● Instructions to follow:
Could you set down every record exactly as it appears?

● Recorded data:
━━━━━━━━━━━━━━━━
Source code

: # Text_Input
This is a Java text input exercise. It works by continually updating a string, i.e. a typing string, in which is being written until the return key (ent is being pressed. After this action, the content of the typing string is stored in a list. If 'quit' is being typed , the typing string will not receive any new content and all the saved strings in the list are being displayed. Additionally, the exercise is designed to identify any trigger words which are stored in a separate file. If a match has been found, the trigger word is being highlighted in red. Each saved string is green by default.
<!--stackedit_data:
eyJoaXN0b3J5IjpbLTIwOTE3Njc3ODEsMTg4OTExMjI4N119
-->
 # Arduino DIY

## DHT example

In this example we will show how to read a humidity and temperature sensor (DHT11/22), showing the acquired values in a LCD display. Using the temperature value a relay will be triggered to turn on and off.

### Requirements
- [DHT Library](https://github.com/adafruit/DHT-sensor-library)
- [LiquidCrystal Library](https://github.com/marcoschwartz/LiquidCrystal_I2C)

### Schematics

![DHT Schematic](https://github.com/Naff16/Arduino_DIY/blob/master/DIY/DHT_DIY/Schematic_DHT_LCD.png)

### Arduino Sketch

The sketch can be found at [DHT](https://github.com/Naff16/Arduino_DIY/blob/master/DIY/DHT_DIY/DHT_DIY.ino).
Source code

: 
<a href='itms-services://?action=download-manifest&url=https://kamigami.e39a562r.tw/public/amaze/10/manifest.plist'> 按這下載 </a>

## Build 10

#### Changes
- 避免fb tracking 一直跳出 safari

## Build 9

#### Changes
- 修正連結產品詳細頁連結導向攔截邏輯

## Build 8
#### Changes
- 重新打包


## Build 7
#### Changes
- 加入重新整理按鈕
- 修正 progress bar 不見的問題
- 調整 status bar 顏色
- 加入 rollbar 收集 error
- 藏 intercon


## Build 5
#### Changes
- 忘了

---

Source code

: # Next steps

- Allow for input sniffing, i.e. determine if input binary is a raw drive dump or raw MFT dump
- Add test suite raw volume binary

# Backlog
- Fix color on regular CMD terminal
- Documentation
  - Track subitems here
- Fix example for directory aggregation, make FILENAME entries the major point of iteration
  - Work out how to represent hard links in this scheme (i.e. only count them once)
━━━━━━━━━━━━━━━━
● Reply:
Source code

: # Text_Input
This is a Java text input exercise. It works by continually updating a string, i.e. a typing string, in which is being written until the return key (ent is being pressed. After this action, the content of the typing string is stored in a list. If 'quit' is being typed , the typing string will not receive any new content and all the saved strings in the list are being displayed. Additionally, the exercise is designed to identify any trigger words which are stored in a separate file. If a match has been found, the trigger word is being highlighted in red. Each saved string is green by default.
<!--stackedit_data:
eyJoaXN0b3J5IjpbLTIwOTE3Njc3ODEsMTg4OTExMjI4N119
-->
 # Arduino DIY

## DHT example

In this example we will show how to read a humidity and temperature sensor (DHT11/22), showing the acquired values in a LCD display. Using the temperature value a relay will be triggered to turn on and off.

### Requirements
- [DHT Library](https://github.com/adafruit/DHT-sensor-library)
- [LiquidCrystal Library](https://github.com/marcoschwartz/LiquidCrystal_I2C)

### Schematics

![DHT Schematic](https://github.com/Naff16/Arduino_DIY/blob/master/DIY/DHT_DIY/Schematic_DHT_LCD.png)

### Arduino Sketch

The sketch can be found at [DHT](https://github.com/Naff16/Arduino_DIY/blob/master/DIY/DHT_DIY/DHT_DIY.ino).
Source code

: 
<a href='itms-services://?action=download-manifest&url=https://kamigami.e39a562r.tw/public/amaze/10/manifest.plist'> 按這下載 </a>

## Build 10

#### Changes
- 避免fb tracking 一直跳出 safari

## Build 9

#### Changes
- 修正連結產品詳細頁連結導向攔截邏輯

## Build 8
#### Changes
- 重新打包


## Build 7
#### Changes
- 加入重新整理按鈕
- 修正 progress bar 不見的問題
- 調整 status bar 顏色
- 加入 rollbar 收集 error
- 藏 intercon


## Build 5
#### Changes
- 忘了

---

Source code

: # Next steps

- Allow for input sniffing, i.e. determine if input binary is a raw drive dump or raw MFT dump
- Add test suite raw volume binary

# Backlog
- Fix color on regular CMD terminal
- Documentation
  - Track subitems here
- Fix example for directory aggregation, make FILENAME entries the major point of iteration
  - Work out how to represent hard links in this scheme (i.e. only count them once)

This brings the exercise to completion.